2016-11-08 21:37:33

by Andrei Vagin

[permalink] [raw]
Subject: [PATCH] proc: optimize render_sigset_t()

render_sigset_t() requires about 30% of time to generate
/proc/pid/status.

- 74.44% sys_read
- 74.40% vfs_read
- 74.01% __vfs_read
- 73.36% seq_read
- 72.97% proc_single_show
- 72.26% proc_pid_status
+ 29.79% render_sigset_t
+ 11.47% task_mem
+ 5.60% render_cap_t
+ 4.95% seq_printf
+ 4.28% cpuset_task_status_allowed

seq_printf is called for each symbol of a signal mask. This patch
collect a whole mask in a buffer and prints it for one call of
seq_puts().

- 65.02% proc_single_show
- 63.75% proc_pid_status
+ 15.73% task_mem
+ 7.42% render_sigset_t
+ 7.39% render_cap_t
+ 6.46% cpuset_task_status_allowed

/proc/pid/status is generated 25% faster with this optimization.

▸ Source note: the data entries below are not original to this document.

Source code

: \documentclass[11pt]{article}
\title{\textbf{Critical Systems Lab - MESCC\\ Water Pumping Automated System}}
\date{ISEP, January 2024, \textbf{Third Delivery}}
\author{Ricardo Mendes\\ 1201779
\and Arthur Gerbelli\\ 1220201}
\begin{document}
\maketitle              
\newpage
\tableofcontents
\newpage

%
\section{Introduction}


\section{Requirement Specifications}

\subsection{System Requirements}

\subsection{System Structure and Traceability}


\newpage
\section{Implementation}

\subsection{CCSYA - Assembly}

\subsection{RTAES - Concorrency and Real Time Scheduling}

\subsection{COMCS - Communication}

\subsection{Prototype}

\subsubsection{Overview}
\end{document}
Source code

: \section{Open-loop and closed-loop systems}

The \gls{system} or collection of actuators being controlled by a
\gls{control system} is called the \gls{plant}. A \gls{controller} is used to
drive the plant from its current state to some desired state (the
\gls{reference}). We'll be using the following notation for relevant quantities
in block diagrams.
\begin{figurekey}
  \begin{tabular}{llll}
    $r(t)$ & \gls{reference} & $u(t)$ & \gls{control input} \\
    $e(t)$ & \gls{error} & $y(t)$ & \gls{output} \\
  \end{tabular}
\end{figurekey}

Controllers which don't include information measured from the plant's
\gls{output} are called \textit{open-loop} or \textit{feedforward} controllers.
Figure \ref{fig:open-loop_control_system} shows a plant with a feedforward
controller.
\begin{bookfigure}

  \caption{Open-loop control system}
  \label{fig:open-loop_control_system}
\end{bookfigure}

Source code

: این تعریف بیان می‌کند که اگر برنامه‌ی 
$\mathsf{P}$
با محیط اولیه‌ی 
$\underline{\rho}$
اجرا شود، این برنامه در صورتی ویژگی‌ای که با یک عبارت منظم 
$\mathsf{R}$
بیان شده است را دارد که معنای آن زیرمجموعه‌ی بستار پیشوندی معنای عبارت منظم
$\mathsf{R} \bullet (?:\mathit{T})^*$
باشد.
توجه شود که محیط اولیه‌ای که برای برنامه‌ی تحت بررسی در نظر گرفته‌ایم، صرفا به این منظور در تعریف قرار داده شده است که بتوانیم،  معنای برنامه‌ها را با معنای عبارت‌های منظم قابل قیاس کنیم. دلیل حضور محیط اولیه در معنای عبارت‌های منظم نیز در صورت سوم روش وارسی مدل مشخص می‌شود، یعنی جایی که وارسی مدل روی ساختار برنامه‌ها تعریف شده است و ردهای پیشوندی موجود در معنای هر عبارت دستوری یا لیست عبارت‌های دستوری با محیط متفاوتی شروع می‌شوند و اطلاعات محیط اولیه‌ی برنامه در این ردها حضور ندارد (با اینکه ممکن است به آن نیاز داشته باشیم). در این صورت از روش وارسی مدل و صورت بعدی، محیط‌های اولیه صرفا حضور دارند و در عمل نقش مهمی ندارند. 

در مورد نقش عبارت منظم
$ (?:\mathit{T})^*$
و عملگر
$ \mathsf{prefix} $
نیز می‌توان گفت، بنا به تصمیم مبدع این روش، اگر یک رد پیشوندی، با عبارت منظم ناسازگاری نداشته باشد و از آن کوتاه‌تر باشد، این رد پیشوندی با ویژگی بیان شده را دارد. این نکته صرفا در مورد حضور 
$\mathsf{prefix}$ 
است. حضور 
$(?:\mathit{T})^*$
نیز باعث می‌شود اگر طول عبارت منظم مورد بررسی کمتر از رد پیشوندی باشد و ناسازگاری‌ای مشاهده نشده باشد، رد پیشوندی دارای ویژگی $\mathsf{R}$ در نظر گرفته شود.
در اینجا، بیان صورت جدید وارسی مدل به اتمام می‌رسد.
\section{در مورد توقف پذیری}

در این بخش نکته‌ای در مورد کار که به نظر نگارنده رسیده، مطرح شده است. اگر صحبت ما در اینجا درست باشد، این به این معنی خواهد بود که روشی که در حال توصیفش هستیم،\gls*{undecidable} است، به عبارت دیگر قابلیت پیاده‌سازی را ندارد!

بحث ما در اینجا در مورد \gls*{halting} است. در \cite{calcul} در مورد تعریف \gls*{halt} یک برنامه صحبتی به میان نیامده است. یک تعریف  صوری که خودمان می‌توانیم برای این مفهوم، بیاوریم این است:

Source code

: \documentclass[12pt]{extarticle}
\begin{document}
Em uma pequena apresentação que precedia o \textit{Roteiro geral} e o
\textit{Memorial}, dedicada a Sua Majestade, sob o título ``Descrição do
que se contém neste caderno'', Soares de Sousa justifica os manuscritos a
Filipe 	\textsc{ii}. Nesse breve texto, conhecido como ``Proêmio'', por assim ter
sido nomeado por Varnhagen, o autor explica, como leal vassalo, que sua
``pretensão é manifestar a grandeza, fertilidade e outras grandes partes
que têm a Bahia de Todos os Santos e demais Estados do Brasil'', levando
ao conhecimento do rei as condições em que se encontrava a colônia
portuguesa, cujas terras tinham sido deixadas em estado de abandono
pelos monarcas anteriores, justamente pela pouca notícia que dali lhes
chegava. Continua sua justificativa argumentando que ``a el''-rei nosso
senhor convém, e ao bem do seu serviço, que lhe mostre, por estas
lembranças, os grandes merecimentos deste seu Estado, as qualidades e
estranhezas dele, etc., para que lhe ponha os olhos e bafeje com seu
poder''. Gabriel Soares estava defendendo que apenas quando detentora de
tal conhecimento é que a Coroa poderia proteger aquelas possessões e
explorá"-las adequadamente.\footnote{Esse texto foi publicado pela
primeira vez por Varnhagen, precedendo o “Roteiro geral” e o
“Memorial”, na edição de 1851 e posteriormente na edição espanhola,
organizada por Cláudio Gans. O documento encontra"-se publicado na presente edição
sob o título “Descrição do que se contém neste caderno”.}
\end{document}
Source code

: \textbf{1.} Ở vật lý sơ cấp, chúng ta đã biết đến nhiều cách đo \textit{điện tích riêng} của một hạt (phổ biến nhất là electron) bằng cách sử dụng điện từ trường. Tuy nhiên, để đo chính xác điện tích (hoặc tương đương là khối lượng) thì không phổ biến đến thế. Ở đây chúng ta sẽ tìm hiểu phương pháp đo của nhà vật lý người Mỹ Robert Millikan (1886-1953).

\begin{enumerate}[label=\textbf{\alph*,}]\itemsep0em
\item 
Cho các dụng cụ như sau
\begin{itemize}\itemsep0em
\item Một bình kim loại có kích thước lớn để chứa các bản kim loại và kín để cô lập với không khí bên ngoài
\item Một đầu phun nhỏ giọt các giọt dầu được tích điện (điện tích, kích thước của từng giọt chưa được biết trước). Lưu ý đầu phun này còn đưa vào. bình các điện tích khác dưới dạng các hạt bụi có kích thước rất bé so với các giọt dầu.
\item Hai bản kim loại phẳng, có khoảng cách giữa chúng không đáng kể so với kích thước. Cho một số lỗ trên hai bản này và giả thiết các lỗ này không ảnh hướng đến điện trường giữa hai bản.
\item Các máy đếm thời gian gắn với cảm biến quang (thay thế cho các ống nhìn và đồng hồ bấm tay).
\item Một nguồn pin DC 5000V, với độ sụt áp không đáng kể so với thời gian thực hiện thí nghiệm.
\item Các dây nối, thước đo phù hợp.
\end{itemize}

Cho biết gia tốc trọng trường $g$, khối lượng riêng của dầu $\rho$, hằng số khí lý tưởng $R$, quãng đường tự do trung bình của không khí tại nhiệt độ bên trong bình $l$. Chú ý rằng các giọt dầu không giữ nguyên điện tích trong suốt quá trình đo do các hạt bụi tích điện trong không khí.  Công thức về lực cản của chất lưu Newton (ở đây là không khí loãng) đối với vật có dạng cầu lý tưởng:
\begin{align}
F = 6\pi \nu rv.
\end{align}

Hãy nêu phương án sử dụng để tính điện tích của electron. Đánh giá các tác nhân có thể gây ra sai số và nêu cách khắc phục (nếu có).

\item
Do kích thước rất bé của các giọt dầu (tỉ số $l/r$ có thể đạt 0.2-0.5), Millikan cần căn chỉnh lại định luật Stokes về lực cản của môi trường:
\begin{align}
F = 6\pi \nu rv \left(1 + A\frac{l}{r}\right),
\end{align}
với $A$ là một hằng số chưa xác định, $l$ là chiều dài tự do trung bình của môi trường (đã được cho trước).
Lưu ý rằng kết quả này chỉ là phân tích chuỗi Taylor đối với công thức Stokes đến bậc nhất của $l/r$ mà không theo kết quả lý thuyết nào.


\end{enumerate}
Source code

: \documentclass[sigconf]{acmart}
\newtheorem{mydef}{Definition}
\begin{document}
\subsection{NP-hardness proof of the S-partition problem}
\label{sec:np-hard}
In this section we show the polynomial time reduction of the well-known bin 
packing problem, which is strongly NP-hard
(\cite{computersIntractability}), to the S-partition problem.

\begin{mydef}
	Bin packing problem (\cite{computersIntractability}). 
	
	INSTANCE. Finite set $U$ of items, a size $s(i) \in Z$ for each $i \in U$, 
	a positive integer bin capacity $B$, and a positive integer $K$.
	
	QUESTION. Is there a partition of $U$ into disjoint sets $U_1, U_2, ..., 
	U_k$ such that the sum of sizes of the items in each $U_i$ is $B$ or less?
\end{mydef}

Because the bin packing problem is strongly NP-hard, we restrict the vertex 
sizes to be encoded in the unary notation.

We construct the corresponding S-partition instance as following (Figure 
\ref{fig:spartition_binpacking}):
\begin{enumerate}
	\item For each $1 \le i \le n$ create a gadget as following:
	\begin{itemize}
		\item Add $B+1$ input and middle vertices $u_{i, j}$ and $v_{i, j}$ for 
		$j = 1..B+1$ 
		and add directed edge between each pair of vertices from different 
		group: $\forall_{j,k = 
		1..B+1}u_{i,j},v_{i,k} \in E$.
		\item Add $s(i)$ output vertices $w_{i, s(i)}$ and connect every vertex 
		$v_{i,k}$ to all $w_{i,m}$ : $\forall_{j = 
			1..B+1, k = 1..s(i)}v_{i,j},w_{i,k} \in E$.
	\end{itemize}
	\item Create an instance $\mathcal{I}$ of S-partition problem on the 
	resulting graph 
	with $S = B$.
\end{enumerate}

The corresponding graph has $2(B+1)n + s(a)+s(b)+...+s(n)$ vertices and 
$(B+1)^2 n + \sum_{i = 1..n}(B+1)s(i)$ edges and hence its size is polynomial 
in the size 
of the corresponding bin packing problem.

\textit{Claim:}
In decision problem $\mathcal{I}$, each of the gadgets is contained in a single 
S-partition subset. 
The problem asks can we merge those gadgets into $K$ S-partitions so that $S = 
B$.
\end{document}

Cc: Andrew Morton <[email protected]>
Cc: Alexey Dobriyan <[email protected]>
Signed-off-by: Andrei Vagin <[email protected]>
---
fs/proc/array.c | 11 ++++++++---
1 file changed, 8 insertions(+), 3 deletions(-)

diff --git a/fs/proc/array.c b/fs/proc/array.c
index 81818ad..0190c3e 100644
--- a/fs/proc/array.c
+++ b/fs/proc/array.c
@@ -232,11 +232,13 @@ static inline void task_state(struct seq_file *m, struct pid_namespace *ns,
void render_sigset_t(struct seq_file *m, const char *header,
sigset_t *set)
{
- int i;
+ char buf[_NSIG / 4 + 2];
+ int i, j;

seq_puts(m, header);

i = _NSIG;
+ j = 0;
do {
int x = 0;

@@ -245,10 +247,13 @@ void render_sigset_t(struct seq_file *m, const char *header,
if (sigismember(set, i+2)) x |= 2;
if (sigismember(set, i+3)) x |= 4;
if (sigismember(set, i+4)) x |= 8;
- seq_printf(m, "%x", x);
+ buf[j++] = hex_asc[x];
} while (i >= 4);

- seq_putc(m, '\n');
+ buf[j++] = '\n';
+ buf[j++] = 0;
+
+ seq_puts(m, buf);
}

static void collect_sigign_sigcatch(struct task_struct *p, sigset_t *ign,
--
2.7.4


2016-11-09 10:19:07

by Alexey Dobriyan

[permalink] [raw]
Subject: Re: [PATCH] proc: optimize render_sigset_t()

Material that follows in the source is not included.